Items from a dataset
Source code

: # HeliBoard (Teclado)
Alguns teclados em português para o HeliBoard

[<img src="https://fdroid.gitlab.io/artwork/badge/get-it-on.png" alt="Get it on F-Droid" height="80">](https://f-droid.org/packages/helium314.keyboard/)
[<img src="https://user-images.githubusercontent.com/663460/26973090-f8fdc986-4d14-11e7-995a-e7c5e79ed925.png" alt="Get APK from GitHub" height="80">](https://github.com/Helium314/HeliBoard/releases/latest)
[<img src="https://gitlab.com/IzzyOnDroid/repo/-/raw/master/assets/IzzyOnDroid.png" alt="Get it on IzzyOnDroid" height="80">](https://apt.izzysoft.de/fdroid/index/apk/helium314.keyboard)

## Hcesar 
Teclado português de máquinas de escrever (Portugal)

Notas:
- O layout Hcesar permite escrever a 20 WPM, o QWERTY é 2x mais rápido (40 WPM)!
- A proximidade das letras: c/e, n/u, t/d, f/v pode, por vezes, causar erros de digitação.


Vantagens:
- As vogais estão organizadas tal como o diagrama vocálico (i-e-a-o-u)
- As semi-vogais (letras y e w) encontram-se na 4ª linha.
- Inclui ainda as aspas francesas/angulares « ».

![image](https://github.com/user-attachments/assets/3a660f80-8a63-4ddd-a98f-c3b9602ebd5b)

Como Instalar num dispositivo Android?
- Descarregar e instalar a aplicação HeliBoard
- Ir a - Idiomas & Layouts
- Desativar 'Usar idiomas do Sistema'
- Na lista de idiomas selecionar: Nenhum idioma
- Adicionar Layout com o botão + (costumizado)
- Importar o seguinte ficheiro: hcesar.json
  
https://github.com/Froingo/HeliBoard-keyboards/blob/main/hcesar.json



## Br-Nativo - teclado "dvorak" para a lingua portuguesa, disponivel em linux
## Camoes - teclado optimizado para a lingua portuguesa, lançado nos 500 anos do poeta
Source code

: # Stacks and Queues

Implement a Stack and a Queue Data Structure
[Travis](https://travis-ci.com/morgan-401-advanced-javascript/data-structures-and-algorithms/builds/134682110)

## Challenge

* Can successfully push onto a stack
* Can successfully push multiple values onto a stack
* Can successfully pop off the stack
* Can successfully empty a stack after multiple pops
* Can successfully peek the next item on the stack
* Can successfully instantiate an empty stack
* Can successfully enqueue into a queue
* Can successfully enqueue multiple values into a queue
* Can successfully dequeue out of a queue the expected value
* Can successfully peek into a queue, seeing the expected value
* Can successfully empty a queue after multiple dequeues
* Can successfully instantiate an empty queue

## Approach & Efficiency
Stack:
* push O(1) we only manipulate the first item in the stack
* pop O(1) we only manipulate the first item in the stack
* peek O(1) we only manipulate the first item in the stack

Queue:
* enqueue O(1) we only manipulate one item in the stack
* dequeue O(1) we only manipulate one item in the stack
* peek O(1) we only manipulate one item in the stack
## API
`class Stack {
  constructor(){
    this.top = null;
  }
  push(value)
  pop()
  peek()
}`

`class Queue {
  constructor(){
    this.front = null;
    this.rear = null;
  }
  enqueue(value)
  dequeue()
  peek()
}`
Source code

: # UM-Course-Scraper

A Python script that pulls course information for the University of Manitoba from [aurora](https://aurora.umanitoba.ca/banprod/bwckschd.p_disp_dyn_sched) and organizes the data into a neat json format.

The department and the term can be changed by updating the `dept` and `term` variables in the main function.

# [EXERCISE OBJECTIVE]
Of the lines above, retype only those from the line containing "seeing the expected value" through the line containing "pop O(1) we", including both, exactly.

# [FINISHED EXERCISE]
* Can successfully peek into a queue, seeing the expected value
* Can successfully empty a queue after multiple dequeues
* Can successfully instantiate an empty queue

## Approach & Efficiency
Stack:
* push O(1) we only manipulate the first item in the stack
* pop O(1) we only manipulate the first item in the stack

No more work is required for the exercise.